The Clinical Problem
The aging brow that requires an endo brow lift has to be considered within the aging face as a whole if a rejuvenation procedure is to be successful. A high frontal hairline, a brow ptosis causing visual field disturbance, a heavily wrinkled or creased forehead, a tendency to a poor scar, hair loss, or infection, associated medical conditions, and skin type are reasons to be careful before proceeding. The patient wants minimal surgical intervention and inconvenience and a low-risk, high-reward surgery that improves the appearance of the forehead and position and symmetry of the eyebrows. Often associated with this is improvement in the pseudoptosis of the upper eyelids.
Also associated with the endo brow approach is the final fixation of the elevated forehead. This can be accomplished using screws, an Endotine fixation device (MicroAire Surgical Instruments, Charlottesville, VA), and sutures and may involve the use of fibrin spray technology.
I believe that an endo browlift combined with a four-lid blepharoplasty can produce the most dramatic rejuvenation of the face. It can also be used for facial palsy correction. The brow lift should always be carried out before upper lid reduction; otherwise, an upper lid skin shortage may result.
Surgical Preparation and Technique
Preoperative Assessment
Using a mirror, ask the patient to demonstrate the shape of eyebrow and degree of elevation that is desired by screwing up the eyes and then slowly opening them ( Fig. 5.1 ). Leaving the forehead relaxed shows the degree of brow ptosis. Then, the patient mimics the pull of an Endotine fixation device using one finger to create the brow shape that is desired. Mark this line of pull using a permanent marker.
Preparation for Surgery
While the patient is being anesthetized, ask the nurse to make up a mixture of the following: hyaluronidase (Hyalase), 1500 IU; adrenaline, 1 mg; treprostinil sodium (Adcortyl), 20 mg in 500 mL saline ready for injection.
When the patient is settled on the operating table, ensure that the head is level with the top edge of the table.
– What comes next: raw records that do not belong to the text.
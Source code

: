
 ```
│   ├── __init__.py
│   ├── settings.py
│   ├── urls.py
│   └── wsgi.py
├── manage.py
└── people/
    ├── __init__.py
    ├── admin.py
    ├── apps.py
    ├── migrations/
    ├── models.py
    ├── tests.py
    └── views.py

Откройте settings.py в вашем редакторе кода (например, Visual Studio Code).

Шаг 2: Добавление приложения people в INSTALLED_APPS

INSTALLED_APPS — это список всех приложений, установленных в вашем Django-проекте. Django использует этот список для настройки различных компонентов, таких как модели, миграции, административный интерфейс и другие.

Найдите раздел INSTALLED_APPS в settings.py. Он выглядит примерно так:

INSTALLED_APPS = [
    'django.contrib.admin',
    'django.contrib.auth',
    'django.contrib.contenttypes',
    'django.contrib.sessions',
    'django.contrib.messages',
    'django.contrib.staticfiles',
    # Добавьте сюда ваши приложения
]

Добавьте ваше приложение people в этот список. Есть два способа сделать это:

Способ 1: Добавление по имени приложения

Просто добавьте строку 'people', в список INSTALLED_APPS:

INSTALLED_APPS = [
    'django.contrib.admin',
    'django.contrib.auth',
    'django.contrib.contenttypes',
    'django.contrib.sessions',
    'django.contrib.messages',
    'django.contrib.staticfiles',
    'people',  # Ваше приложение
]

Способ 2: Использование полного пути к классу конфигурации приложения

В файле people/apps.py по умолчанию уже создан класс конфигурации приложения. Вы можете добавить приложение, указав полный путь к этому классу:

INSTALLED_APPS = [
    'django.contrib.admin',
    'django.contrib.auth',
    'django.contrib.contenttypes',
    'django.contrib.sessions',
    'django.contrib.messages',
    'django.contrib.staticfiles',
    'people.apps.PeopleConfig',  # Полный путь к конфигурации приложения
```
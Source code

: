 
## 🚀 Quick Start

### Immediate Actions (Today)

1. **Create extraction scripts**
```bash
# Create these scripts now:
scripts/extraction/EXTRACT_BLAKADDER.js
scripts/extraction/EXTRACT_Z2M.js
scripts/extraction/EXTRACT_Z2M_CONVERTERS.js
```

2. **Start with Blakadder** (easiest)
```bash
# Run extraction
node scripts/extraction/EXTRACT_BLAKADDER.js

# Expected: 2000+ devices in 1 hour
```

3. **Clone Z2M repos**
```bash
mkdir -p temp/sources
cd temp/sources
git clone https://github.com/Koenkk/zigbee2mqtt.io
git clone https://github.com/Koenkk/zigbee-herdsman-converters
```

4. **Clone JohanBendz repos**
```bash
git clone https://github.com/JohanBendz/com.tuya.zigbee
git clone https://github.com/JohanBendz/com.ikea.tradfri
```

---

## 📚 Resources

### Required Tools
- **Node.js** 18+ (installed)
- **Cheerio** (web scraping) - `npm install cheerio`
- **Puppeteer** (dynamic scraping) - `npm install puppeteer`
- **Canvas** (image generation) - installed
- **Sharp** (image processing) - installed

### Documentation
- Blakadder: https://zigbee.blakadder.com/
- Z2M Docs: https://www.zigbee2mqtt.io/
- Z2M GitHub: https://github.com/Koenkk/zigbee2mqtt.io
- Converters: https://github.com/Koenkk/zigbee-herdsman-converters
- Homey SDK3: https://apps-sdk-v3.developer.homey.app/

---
This will help access, with the head raised and supported on a head rest.
Mark the incision for the port sites ( Fig. 5.2 ). I use three, each extending from just behind the hairline, one center in line with the nose and the other two in line with the desired line of pull.
Inject 40 to 60 mL of the solution. Use a white 19-gauge needle, pushing through the skin and straight onto the bone and ensuring that the bevel is parallel to the bone so the fluid will be injected subpericranially ( Fig. 5.3 ).
On completion of the injection, press firmly for a short time at the point of penetration at the pericranium to avoid extravasation. I usually inject about 20 mL at each of the three ports.
I inject 10 mL of bupivacaine (Marcaine) 0.5% with adrenaline 1 in 200,000 ( Fig. 5.4 ). The bupivacaine hopefully will block any supraorbital nerves, and the adrenaline cuts down the bleeding from the accompanying vessels. I use the same around the ports and I inject any surplus into the subpericranial.